Ceci nous semble aller parfaitement dans le sens de la théorie retouchée de la voie de fait en droit marocain. D’une part, la compétence des tribunaux administratifs pour la constater et la faire cesser en application de l’article 19 instituant le référé administratif[10] dans la mesure où il n’existe aucun principe historique qui l’interdise comme en France[11] et, surtout en raison du fait que cette compétence automatique du juge
administratif va épargner au justiciable la recherche du juge compétent. D’autre part, la compétence des mêmes tribunaux pour en réparer les conséquences dommageables sur la base de principes autres que ceux qui se dégagent des articles 79 et 80 du D.O.C. Ce qui, à nos yeux, se défend aisément.

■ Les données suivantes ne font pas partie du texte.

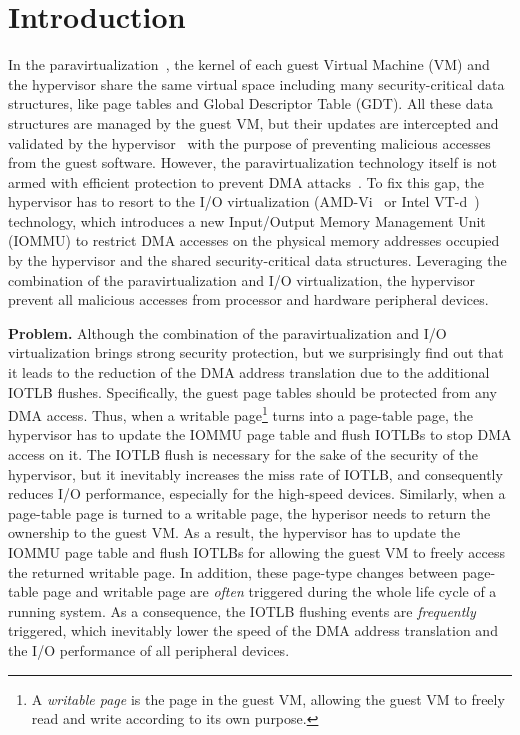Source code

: \section{Introduction} \label{sec:intro}
In the paravirtualization~\cite{XEN-SOSP03,denali-paravirtualization}, the kernel of each guest Virtual Machine (VM) and the hypervisor share the same virtual space including many security-critical data structures, like page tables and Global Descriptor Table (GDT). All these data structures are managed by the guest VM, but their updates are intercepted and validated by the hypervisor~\cite{XEN-SOSP03} with the purpose of preventing malicious accesses from the guest software.
However, the paravirtualization technology itself is not armed with efficient protection to prevent DMA attacks~\cite{disaggregation}.
To fix this gap, the hypervisor has to resort to the I/O virtualization (AMD-Vi~\cite{amdvt} or Intel VT-d~\cite{intelvt}) technology, which introduces a new Input/Output Memory Management Unit (IOMMU) to restrict DMA accesses on the physical memory addresses occupied by the hypervisor and the shared security-critical data structures.
Leveraging the combination of the paravirtualization and I/O virtualization, the hypervisor prevent all malicious accesses from processor and hardware peripheral devices.

\textbf{Problem.} Although the combination of the paravirtualization and I/O virtualization brings strong security protection, but we surprisingly find out that it leads to the reduction of the DMA address translation due to the additional IOTLB flushes.
Specifically, the guest page tables should be protected from any DMA access.
Thus, when a writable page\footnote{A \emph{writable page} is the page in the guest VM, allowing the guest VM to freely read and write according to its own purpose.} turns into a page-table page, the hypervisor has to update the IOMMU page table and flush IOTLBs to stop DMA access on it.
The IOTLB flush is necessary for the sake of the security of the hypervisor, but it inevitably increases the miss rate of IOTLB, and consequently reduces I/O performance, especially for the high-speed devices.
Similarly, when a page-table page is turned to a writable page, the hyperisor needs to return the ownership to the guest VM.
As a result, the hypervisor has to update the IOMMU page table and flush IOTLBs for allowing the guest VM to freely access the returned writable page.
In addition, these page-type changes between page-table page and writable page are \emph{often} triggered during the whole life cycle of a running system.
As a consequence, the IOTLB flushing events are \emph{frequently} triggered, which inevitably lower the speed of the DMA address translation and the I/O performance of all peripheral devices.

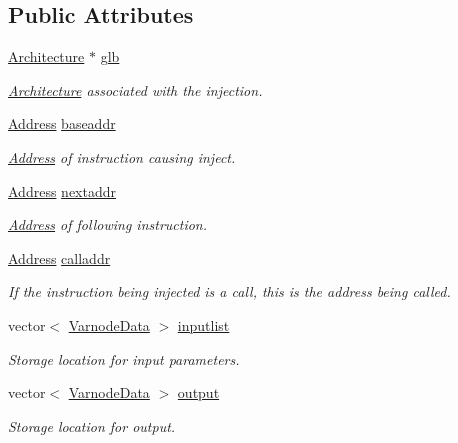 \subsection*{Public Attributes}
\begin{DoxyCompactItemize}
\item 
\mbox{\hyperlink{class_architecture}{Architecture}} $\ast$ \mbox{\hyperlink{class_inject_context_a12f2e51d1fa6e5bc5d5eb88bfc3e0522}{glb}}
\begin{DoxyCompactList}\small\item\em \mbox{\hyperlink{class_architecture}{Architecture}} associated with the injection. \end{DoxyCompactList}\item 
\mbox{\hyperlink{class_address}{Address}} \mbox{\hyperlink{class_inject_context_ab42964a9a9f4ec747a1734b553898ff0}{baseaddr}}
\begin{DoxyCompactList}\small\item\em \mbox{\hyperlink{class_address}{Address}} of instruction causing inject. \end{DoxyCompactList}\item 
\mbox{\hyperlink{class_address}{Address}} \mbox{\hyperlink{class_inject_context_a202c30189f3ea69e9fa7b107809a7691}{nextaddr}}
\begin{DoxyCompactList}\small\item\em \mbox{\hyperlink{class_address}{Address}} of following instruction. \end{DoxyCompactList}\item 
\mbox{\hyperlink{class_address}{Address}} \mbox{\hyperlink{class_inject_context_a472f5669e9817cd95cd91ea36572da1f}{calladdr}}
\begin{DoxyCompactList}\small\item\em If the instruction being injected is a call, this is the address being called. \end{DoxyCompactList}\item 
vector$<$ \mbox{\hyperlink{struct_varnode_data}{Varnode\+Data}} $>$ \mbox{\hyperlink{class_inject_context_af71647d43b614664d77f20747f115702}{inputlist}}
\begin{DoxyCompactList}\small\item\em Storage location for input parameters. \end{DoxyCompactList}\item 
vector$<$ \mbox{\hyperlink{struct_varnode_data}{Varnode\+Data}} $>$ \mbox{\hyperlink{class_inject_context_a9304de2b8553f6bee836cd2ba7cdc187}{output}}
\begin{DoxyCompactList}\small\item\em Storage location for output. \end{DoxyCompactList}\end{DoxyCompactItemize}


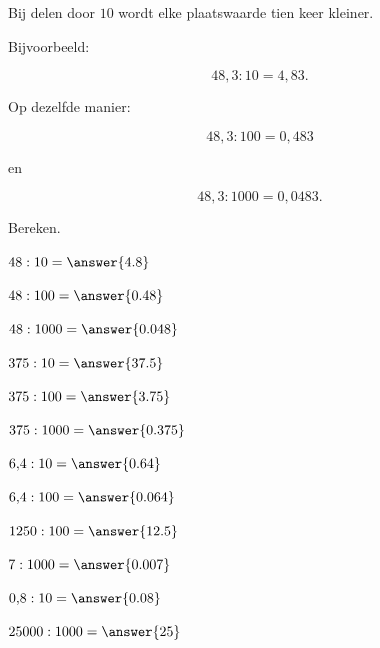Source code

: \documentclass{ximera}
\begin{document}

Bij delen door \(10\) wordt elke plaatswaarde tien keer kleiner.

Bijvoorbeeld:

\[
48{,}3:10=4{,}83.
\]

Op dezelfde manier:

\[
48{,}3:100=0{,}483
\]

en

\[
48{,}3:1000=0{,}0483.
\]


\begin{oefening}{\oefB\ESS}

Bereken.

\begin{question} \(48:10=\answer{4.8}\) \end{question}

\begin{question} \(48:100=\answer{0.48}\) \end{question}

\begin{question} \(48:1000=\answer{0.048}\) \end{question}

\begin{question} \(375:10=\answer{37.5}\) \end{question}

\begin{question} \(375:100=\answer{3.75}\) \end{question}

\begin{question} \(375:1000=\answer{0.375}\) \end{question}

\begin{question} \(6{,}4:10=\answer{0.64}\) \end{question}

\begin{question} \(6{,}4:100=\answer{0.064}\) \end{question}

\begin{question} \(1250:100=\answer{12.5}\) \end{question}

\begin{question} \(7:1000=\answer{0.007}\) \end{question}

\begin{question} \(0{,}8:10=\answer{0.08}\) \end{question}

\begin{question} \(25000:1000=\answer{25}\) \end{question}

\end{oefening}
\end{document}
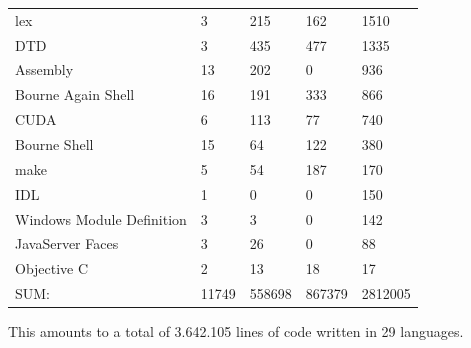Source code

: \begin{center}
\begin{tabular}{ l|l|l|l|l }
	lex                                   &   3         &   215         &   162        &   1510\\
	DTD                                   &   3         &   435         &   477        &   1335\\
	Assembly                              &  13         &   202         &     0        &    936\\
	Bourne Again Shell                    &  16         &   191         &   333        &    866\\
	CUDA                                  &   6         &   113         &    77        &    740\\
	Bourne Shell                          &  15         &    64         &   122        &    380\\
	make                                  &   5         &    54         &   187        &    170\\
	IDL                                   &   1         &     0         &     0        &    150\\
	Windows Module Definition             &   3         &     3         &     0        &    142\\
	JavaServer Faces                      &   3         &    26         &     0        &     88\\
	Objective C                           &   2         &    13         &    18        &     17\\
	\hline
	SUM:                                 &11749         &558698         &867379        &2812005\\
	\hline
\end{tabular}
\end{center}

This amounts to a total of 3.642.105 lines of code written in 29 languages.
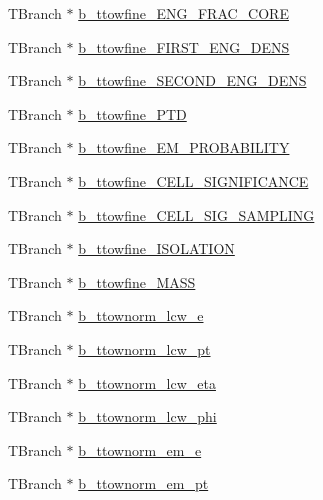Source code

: \begin{DoxyCompactItemize}
T\+Branch $\ast$ \hyperlink{classCollectionTree_ada7753e356b77b61ab0eef7610478def}{b\+\_\+ttowfine\+\_\+\+E\+N\+G\+\_\+\+F\+R\+A\+C\+\_\+\+C\+O\+RE}
\item 
T\+Branch $\ast$ \hyperlink{classCollectionTree_ad91547ecdcc26ffc314e750c2d1851d9}{b\+\_\+ttowfine\+\_\+\+F\+I\+R\+S\+T\+\_\+\+E\+N\+G\+\_\+\+D\+E\+NS}
\item 
T\+Branch $\ast$ \hyperlink{classCollectionTree_aa5f7578d05a6f10d19adaa7499d0f0a7}{b\+\_\+ttowfine\+\_\+\+S\+E\+C\+O\+N\+D\+\_\+\+E\+N\+G\+\_\+\+D\+E\+NS}
\item 
T\+Branch $\ast$ \hyperlink{classCollectionTree_a8bd63074adb711c66018446e9d5ffcf7}{b\+\_\+ttowfine\+\_\+\+P\+TD}
\item 
T\+Branch $\ast$ \hyperlink{classCollectionTree_a4243ee1f13fd0afeb692d1ab53907d2f}{b\+\_\+ttowfine\+\_\+\+E\+M\+\_\+\+P\+R\+O\+B\+A\+B\+I\+L\+I\+TY}
\item 
T\+Branch $\ast$ \hyperlink{classCollectionTree_aac73cc1782d9ada7081018d7e732aef9}{b\+\_\+ttowfine\+\_\+\+C\+E\+L\+L\+\_\+\+S\+I\+G\+N\+I\+F\+I\+C\+A\+N\+CE}
\item 
T\+Branch $\ast$ \hyperlink{classCollectionTree_affc3c2f6e61e405ab3498f25ee38d491}{b\+\_\+ttowfine\+\_\+\+C\+E\+L\+L\+\_\+\+S\+I\+G\+\_\+\+S\+A\+M\+P\+L\+I\+NG}
\item 
T\+Branch $\ast$ \hyperlink{classCollectionTree_a6382393f96dd0aadcf3e188b7c2fefde}{b\+\_\+ttowfine\+\_\+\+I\+S\+O\+L\+A\+T\+I\+ON}
\item 
T\+Branch $\ast$ \hyperlink{classCollectionTree_aad63d2a15ccf34299e0f94c2cde74322}{b\+\_\+ttowfine\+\_\+\+M\+A\+SS}
\item 
T\+Branch $\ast$ \hyperlink{classCollectionTree_a75c011948ba9f2600d1796711a0927d3}{b\+\_\+ttownorm\+\_\+lcw\+\_\+e}
\item 
T\+Branch $\ast$ \hyperlink{classCollectionTree_a8f4fe235575610b981e3e617a4405f0f}{b\+\_\+ttownorm\+\_\+lcw\+\_\+pt}
\item 
T\+Branch $\ast$ \hyperlink{classCollectionTree_a988af76199171c207bfc9750f21b542a}{b\+\_\+ttownorm\+\_\+lcw\+\_\+eta}
\item 
T\+Branch $\ast$ \hyperlink{classCollectionTree_abd4b8c0d4a6d83e5c298b75933ef69b7}{b\+\_\+ttownorm\+\_\+lcw\+\_\+phi}
\item 
T\+Branch $\ast$ \hyperlink{classCollectionTree_ac68851453c4fbab7f962357ccaef004f}{b\+\_\+ttownorm\+\_\+em\+\_\+e}
\item 
T\+Branch $\ast$ \hyperlink{classCollectionTree_aaaa3618e725ab24a54d761bdc00e9fe3}{b\+\_\+ttownorm\+\_\+em\+\_\+pt}

\end{DoxyCompactItemize}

Lorsque l’administration se situe totalement en dehors du droit en commettant un acte matériel manifestement insusceptible de se rattacher d’une manière quelconque aux pouvoirs qu’elle détient, elle ne peut plus, raisonnablement, se prévaloir de sa qualité de puissance publique au service de l’intérêt général. Devenue hors la loi par l’occupation et la dépossession sans droit, ni titre, du terrain d’autrui ou l’atteinte abusive aux libertés des administrés[12], elle n’est plus dans la situation de l’autorité qui mérite d’être traitée 
selon des règles généralement applicables à l’Etat et aux municipalités en cas de dommages causés directement par le fonctionnement de leurs administrations et par les fautes de service de leurs agents. Autrement, on ne voit absolument pas quelle pourrait être l’utilité juridique de la voie de fait. Notion fonctionnelle, elle ne peut être utilement invoquée que pour entraîner des effets juridiques spécifiques. Si on en parle tout en maintenant que l’on doit lui appliquer les règles du droit administratif, on ne voit réellement pas pourquoi on ne ferait pas l’économie d’une théorie devenue vide de sens parce que sans effets juridiques[13]. A-t-on intérêt à le faire ?

Nous ne le pensons pas !


Car, paradoxalement, pour combattre la voie de fait en tant que pratique administrative,
 il est impérieux de la maintenir comme théorie entraînant l’application d’un régime se basant sur les principes du droit civil, et écartant, par voie de conséquence, les règles du droit administratif. En lui appliquant le régime administratif, on risque de la banaliser en la diluant dans les actes quotidiens de l’administration de nature à causer des dommages réparables sur la base de l’article 79 du D.O.C.[14], et appréciables en fonction des besoins du service public en cause[15]. Or, la voie de fait n’est assimilable ni à undommage causé par le fonctionnement de l’administration, ni à une faute de service de l’un de ses agents[16]. Il faut bien admettre que c’est un acte auquel on n’a attribué l’expression de voie de fait que pour mettre en relief l’idée de violence et de brutalité et l’absence de tout lien avec le droit.

Faut-il dire alors qu’en droit administratif, certaines notions n’ont d’utilité que par le 
régime juridique qu’elles entraînent ? Les notions fonctionnelles[17]. Plusieurs exemples peuvent être fournis, mais on se contentera de ceux qui nous paraissent les plus éloquents.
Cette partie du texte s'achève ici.